12

9.2K 382 16
                                    

(Info na dole)


Wziąłem ją delikatnie na ręce. Nadal miała zamknięte oczy i na nic nie reagowała. Bałem się, cholernie się bałem ale musiałem zachować trzeźwy umysł. Skierowałem się ku samochodowi, otworzyłem tylne drzwi i jak najostrożniej ułożyłem ją na siedzeniu, tak że na nim leżała. Wsiadłem za kierownice i po chwili odjechałem spod tego pieprzonego klubu. Jechałem jak najbezpieczniej ale i szybko by Alice mogła znaleźć się w wygodnym miejscu i bezpiecznym.

Zaparkowałem pod moim domem i wziąłem dalej nieprzytomną dziewczynę na ręce. Strasznie się o nią martwiłem, co jeśli to coś poważnego się okaże? Wyglądała koszmarnie, wargę miała przeciętą i wiele siniaków widniało na jej pięknym ciele. Kurwa...czemu ona mi nie powiedziała, że idzie na tą zasraną imprezę? Boże, proszę aby nic jej się nie stało czemu to akurat spotkało ją?


Ułożyłem ją łagodnie na łóżku w mojej sypialni i przykryłem by było jej ciepło. Poszedłem jak najszybciej zadzwonić do mojego osobistego lekarza by przyjechał i obejrzał moją kochaną. Po krótkiej rozmowie pan Liner zgodził się mnie odwiedzić. Ja w tym czasie pobiegłem z powrotem na górę do mojego skarba. Stanąłem przy łóżku patrząc na nią. Była i jest nadal piękna lecz ten gnój wyrządził jej wielką krzywdę. Jak można bić kobiety a w dodatku takie kruszynki jak moja Alice? No, jak? Chyba tylko najgorsze bydło do tego by się przyczyniło.

-Alice, kochanie.

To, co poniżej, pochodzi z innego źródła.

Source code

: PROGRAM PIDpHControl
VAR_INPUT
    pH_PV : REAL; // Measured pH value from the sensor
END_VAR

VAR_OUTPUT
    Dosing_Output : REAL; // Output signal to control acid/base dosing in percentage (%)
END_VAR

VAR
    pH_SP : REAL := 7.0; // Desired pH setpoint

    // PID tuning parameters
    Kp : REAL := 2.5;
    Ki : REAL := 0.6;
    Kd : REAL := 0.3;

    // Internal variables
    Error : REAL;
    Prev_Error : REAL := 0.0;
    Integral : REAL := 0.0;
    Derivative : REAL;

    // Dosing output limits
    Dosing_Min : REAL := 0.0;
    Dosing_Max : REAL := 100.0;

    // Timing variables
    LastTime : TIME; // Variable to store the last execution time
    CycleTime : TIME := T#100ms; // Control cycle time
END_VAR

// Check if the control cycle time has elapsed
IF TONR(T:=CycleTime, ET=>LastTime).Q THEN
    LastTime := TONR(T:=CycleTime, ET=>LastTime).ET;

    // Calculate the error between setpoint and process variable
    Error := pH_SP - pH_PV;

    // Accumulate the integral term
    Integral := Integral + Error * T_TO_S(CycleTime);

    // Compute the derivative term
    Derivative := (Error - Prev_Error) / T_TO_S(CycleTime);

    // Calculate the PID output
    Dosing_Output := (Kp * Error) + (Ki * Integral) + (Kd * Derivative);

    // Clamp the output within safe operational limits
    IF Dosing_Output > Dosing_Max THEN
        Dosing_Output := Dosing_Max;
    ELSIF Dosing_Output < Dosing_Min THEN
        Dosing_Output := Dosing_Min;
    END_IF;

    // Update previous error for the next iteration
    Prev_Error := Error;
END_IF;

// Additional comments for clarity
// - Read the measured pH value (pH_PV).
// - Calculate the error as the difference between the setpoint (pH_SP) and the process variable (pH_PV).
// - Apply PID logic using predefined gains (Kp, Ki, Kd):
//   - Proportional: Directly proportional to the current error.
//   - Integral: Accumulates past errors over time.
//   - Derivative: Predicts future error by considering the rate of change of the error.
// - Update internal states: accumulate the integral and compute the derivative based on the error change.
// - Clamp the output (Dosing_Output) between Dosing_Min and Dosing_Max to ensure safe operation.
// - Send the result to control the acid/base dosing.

Nie musisz się już bać, bo jesteś w bezpiecznym miejscu ze mną. -powiedziałem do nieprzytomnej dziewczyny. Chciałem coś jeszcze powiedzieć ale zadzwonił dzwonek. Z pewnością przyszedł lekarz.

Zeszłem na dół i otworzyłem drzwi, w których ukazał się około 60 letni mężczyzna z siwiznom na głowie. Zaprosiłem go aby podążył ku górze.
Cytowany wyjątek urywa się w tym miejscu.